#### WORK ITEM
Using the listing below, retype the line bearing "I can only guess" and each line after it, word for word, and nothing further.

#### INFORMATION
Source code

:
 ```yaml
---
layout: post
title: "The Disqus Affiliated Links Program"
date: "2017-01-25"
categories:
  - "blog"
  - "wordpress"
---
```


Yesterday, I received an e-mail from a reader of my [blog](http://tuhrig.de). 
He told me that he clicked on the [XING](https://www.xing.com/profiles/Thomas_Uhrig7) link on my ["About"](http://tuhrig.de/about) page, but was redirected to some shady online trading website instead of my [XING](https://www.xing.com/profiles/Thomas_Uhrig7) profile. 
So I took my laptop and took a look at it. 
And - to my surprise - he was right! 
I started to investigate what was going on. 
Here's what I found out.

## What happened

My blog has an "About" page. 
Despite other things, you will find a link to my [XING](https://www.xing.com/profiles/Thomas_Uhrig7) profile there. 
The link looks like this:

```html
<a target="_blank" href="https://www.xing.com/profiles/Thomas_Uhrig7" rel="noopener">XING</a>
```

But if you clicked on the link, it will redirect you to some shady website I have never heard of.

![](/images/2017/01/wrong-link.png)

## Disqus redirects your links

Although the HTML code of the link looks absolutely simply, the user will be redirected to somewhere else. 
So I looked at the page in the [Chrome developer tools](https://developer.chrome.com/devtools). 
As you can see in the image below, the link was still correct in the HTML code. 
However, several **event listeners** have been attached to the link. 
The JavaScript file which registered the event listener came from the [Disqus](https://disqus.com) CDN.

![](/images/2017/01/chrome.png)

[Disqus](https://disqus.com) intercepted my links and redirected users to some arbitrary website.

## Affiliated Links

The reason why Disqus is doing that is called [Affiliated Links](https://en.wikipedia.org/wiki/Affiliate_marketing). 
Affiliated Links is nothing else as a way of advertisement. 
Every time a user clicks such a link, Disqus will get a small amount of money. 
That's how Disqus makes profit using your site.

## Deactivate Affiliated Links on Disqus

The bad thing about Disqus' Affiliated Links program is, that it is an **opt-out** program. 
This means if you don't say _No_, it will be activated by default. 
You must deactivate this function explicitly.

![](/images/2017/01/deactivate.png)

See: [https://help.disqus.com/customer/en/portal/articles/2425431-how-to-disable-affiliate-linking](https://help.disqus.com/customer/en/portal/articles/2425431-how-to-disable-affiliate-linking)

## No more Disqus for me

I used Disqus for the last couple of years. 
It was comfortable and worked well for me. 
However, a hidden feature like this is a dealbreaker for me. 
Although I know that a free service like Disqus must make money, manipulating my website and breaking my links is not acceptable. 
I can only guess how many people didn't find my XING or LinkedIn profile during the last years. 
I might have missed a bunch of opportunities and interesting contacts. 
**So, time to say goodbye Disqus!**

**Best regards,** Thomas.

#### THE COMPLETED TASK
I can only guess how many people didn't find my XING or LinkedIn profile during the last years. 
I might have missed a bunch of opportunities and interesting contacts. 
**So, time to say goodbye Disqus!**

**Best regards,** Thomas.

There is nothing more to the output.